EDIT: After writing this I went out and had an initial look at the area. It was after midnight and the nova was in a good position from my backyard. I was just able to glimpse it in 7×50 binoculars but not well enough to make an estimate. So I took a few quick untracked shots of the region from which it appears that it’s probably around magnitude 7.8 (visual) which is consistent with what I glimpsed through binoculars.

I’ll keep an eye on it over the next few nights and hopefully take some better images.

EDIT: the weather did not improve early enough while the nova was still bright enough for me to observe.

Jupiter and Saturn on Dec 23

December 23, 2020
Canon 1100D with Meade LX-90 8″ scope, ISO 6400, 1/15 second at 21:51 ACDT (click image to enlarge)

The two planets are slowly separating, tonight to 13 minutes of arc, around one fifth of a degree, up from 6.5 minutes of arc on Monday night.

My main goal tonight was to share the view with Karen, who worked the previous two nights, before Jupiter and Saturn are no longer in the same low power field of view. She enjoyed it.

I didn’t have a lot of time for set up and imaging tonight, but wanted to take an image that emphasised the planets themselves rather than their moons. The focus is not great, and Jupiter is still overexposed, but I like the fact that Saturn’s ring and the planet are distinct here.

The good news is that I have my Meade LX90’s AutoStar back from repair now, and it works well! This will encourage me to start doing tracked, piggy-backed, wide-field photometry again. It’s been awhile.

Jupiter & Saturn in 8″ scope (untracked)

December 22, 2020
Jupiter and Galilean moons plus Saturn with Canon 1100D with LX-90, ISO 1600, 1/5 second at 21:37 ACDT (click image to enlarge)

As mentioned in yesterday’s post, my Meade LX-90 8″ telescope’s AutoStar is being repaired, but tonight I decided to attempt to image the conjunction anyway with manual pointing and no tracking. Fast shutter speed and high gain was important to reduce the effects of rapid movement while obtaining enough detail.

The separation between the two planets was still around one eighth of a degree tonight, well within a low power eyepiece (24.5mm super wide angle) and my Canon 1100D’s sensor frame.

Sky Safari Pro screenshot identifying the four Galilean moons

All four Galilean moons are visible along with Saturn’s rings and the ball of the planet. Io is visible as a “bump” on Jupiter at around 11 o’clock.

Note the reversed telescopic view due to the optics.

The focus is not amazing, but under the circumstances, it turned out reasonably well. The planets were low in the sky as well.

Although I had images containing Saturn’s largest moon Titan, I wasn’t happy with the quality.

I also took a wide-field shot of the pair low on the western horizon, peeping through cloud, not long before the sky became cloud-filled.
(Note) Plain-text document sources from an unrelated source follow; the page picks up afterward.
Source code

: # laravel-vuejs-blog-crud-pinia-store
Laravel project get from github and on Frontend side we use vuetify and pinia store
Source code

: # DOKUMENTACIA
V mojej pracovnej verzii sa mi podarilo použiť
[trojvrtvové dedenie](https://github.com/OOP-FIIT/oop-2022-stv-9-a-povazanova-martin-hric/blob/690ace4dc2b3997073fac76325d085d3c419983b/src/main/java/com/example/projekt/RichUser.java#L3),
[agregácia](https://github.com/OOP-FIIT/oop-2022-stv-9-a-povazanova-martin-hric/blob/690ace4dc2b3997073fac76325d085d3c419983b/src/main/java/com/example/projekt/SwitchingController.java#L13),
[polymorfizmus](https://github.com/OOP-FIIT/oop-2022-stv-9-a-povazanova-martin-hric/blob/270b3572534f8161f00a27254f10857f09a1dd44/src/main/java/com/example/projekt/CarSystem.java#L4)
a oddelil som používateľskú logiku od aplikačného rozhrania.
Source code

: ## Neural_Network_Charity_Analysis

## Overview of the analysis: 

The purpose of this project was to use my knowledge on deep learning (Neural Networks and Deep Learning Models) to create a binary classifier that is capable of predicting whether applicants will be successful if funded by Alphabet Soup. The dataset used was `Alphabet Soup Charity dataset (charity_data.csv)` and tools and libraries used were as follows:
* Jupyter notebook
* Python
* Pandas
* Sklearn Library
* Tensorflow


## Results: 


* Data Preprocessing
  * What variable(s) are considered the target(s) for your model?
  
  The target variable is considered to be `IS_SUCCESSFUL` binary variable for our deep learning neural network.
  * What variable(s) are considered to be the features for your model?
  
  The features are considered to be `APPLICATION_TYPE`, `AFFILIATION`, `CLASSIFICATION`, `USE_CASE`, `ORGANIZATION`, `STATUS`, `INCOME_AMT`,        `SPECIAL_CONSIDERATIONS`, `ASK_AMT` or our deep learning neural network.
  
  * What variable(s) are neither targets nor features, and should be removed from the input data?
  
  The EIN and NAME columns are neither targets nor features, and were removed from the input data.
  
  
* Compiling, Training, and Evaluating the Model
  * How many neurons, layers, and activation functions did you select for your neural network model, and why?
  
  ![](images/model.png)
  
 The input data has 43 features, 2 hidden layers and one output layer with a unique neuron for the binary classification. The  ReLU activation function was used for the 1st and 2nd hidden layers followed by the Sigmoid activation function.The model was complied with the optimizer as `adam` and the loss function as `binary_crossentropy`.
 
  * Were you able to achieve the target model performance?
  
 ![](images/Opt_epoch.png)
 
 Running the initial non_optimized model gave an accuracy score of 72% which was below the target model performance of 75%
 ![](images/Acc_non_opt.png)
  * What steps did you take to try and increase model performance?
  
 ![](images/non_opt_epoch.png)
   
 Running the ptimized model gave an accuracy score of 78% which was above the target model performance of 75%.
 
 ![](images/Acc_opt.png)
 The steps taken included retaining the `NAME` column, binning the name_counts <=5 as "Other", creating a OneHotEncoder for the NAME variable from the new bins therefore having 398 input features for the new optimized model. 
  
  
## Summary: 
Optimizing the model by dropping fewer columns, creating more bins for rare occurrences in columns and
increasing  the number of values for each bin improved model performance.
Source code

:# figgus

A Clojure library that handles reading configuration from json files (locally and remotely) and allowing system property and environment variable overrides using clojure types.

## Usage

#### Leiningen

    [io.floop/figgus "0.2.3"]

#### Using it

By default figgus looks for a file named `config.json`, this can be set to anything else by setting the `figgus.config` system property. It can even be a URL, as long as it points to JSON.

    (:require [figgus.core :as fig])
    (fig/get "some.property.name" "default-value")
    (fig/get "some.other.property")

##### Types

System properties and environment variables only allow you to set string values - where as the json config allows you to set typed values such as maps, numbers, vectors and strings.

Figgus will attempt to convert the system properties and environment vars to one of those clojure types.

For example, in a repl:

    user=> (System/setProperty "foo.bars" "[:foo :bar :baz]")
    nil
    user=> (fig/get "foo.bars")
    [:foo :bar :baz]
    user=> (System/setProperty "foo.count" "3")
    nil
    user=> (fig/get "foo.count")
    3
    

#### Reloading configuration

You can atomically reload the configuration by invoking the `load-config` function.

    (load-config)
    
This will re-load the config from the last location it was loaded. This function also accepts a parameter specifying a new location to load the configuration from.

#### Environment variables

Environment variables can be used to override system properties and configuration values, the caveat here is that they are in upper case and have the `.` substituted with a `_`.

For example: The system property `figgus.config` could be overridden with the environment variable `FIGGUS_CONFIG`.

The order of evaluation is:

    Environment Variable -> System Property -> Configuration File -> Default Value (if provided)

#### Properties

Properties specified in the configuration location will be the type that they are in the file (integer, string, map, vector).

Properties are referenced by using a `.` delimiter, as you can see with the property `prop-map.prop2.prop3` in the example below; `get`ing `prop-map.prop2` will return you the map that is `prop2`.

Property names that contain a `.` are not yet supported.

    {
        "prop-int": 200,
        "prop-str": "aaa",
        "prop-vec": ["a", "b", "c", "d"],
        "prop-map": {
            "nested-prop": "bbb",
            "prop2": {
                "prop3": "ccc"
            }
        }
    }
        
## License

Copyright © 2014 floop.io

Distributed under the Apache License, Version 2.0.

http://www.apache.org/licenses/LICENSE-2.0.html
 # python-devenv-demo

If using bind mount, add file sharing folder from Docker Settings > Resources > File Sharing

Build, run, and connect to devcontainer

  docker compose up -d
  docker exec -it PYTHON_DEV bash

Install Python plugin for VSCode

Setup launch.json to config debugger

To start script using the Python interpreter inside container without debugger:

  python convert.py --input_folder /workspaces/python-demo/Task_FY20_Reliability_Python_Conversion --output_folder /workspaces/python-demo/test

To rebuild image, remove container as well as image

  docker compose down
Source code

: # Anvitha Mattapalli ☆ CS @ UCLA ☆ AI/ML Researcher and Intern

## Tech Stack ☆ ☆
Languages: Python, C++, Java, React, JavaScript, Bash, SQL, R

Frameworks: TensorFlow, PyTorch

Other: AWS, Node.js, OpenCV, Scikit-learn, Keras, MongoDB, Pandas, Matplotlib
The exposure and gain make the sky appear abnormally bright.

Jupiter (top) and Saturn with Canon 1100D, 100mm focal length, f2.0, ISO 400, 1 second exposure at 21:53 ACDT

Jupiter-Saturn conjunction view

December 22, 2020

I had a nice view of the Great Conjunction of 2020 last night with Saturn, its largest moon Titan, Jupiter, three Galilean moons (there was a star near Europa that I initially mistook for a moon), all visible in a low power eyepiece.

My Meade LX-90’s AutoStar hand controller is in for repair so unfortunately I had to position the scope manually. With no fine controls or tracking, that was awkward but doable. Imaging, not so doable. There will be plenty from others though.

I expected the two planets to appear a little closer on the sky, but in hindsight, should not have.

I’ll be out again the next couple of nights for another look since, as per my last post, the two planets will still be quite close for the next few nights.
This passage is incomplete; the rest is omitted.